## WHAT TO PRODUCE
Your answer should be a single number: the count of lines in the records below containing the word "DoxyCompactItemize".

## SOURCE INFORMATION

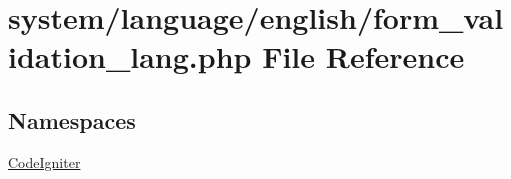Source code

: \hypertarget{form__validation__lang_8php}{}\section{system/language/english/form\+\_\+validation\+\_\+lang.php File Reference}
\label{form__validation__lang_8php}
\subsection*{Namespaces}
\begin{DoxyCompactItemize}
\item 
 \mbox{\hyperlink{namespace_code_igniter}{Code\+Igniter}}
\end{DoxyCompactItemize}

## ANSWER SECTION
2